# Directions
Whenever a line in the data contains "vue隔代组件层层动态插槽并且附带数据", show that line.

##### The records

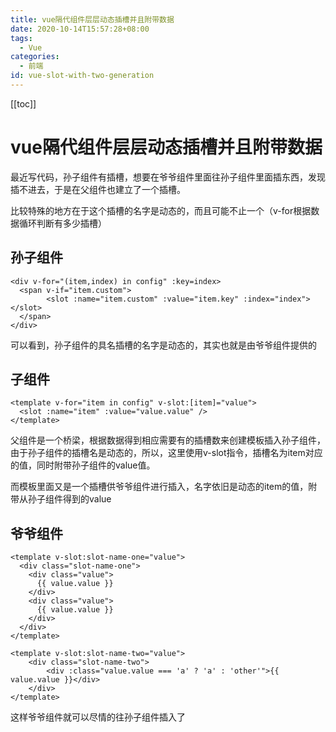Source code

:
 ```yaml
---
title: vue隔代组件层层动态插槽并且附带数据
date: 2020-10-14T15:57:28+08:00
tags:
  - Vue
categories:
  - 前端
id: vue-slot-with-two-generation
---
```


[[toc]]

# vue隔代组件层层动态插槽并且附带数据

最近写代码，孙子组件有插槽，想要在爷爷组件里面往孙子组件里面插东西，发现插不进去，于是在父组件也建立了一个插槽。

比较特殊的地方在于这个插槽的名字是动态的，而且可能不止一个（v-for根据数据循环判断有多少插槽）

## 孙子组件

```vue
<div v-for="(item,index) in config" :key=index>
  <span v-if="item.custom">
        <slot :name="item.custom" :value="item.key" :index="index"></slot>
  </span>
</div>
```

可以看到，孙子组件的具名插槽的名字是动态的，其实也就是由爷爷组件提供的

## 子组件

```vue
<template v-for="item in config" v-slot:[item]="value">
  <slot :name="item" :value="value.value" />
</template>
```

父组件是一个桥梁，根据数据得到相应需要有的插槽数来创建模板插入孙子组件，由于孙子组件的插槽名是动态的，所以，这里使用v-slot指令，插槽名为item对应的值，同时附带孙子组件的value值。

而模板里面又是一个插槽供爷爷组件进行插入，名字依旧是动态的item的值，附带从孙子组件得到的value

## 爷爷组件

```vue
<template v-slot:slot-name-one="value">
  <div class="slot-name-one">
    <div class="value">
      {{ value.value }}
    </div>
    <div class="value">
      {{ value.value }}
    </div>
  </div>
</template>

<template v-slot:slot-name-two="value">
    <div class="slot-name-two">
        <div :class="value.value === 'a' ? 'a' : 'other'">{{ value.value }}</div>
    </div>
</template>
```

这样爷爷组件就可以尽情的往孙子组件插入了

##########

# Output of the exercise
title: vue隔代组件层层动态插槽并且附带数据
# vue隔代组件层层动态插槽并且附带数据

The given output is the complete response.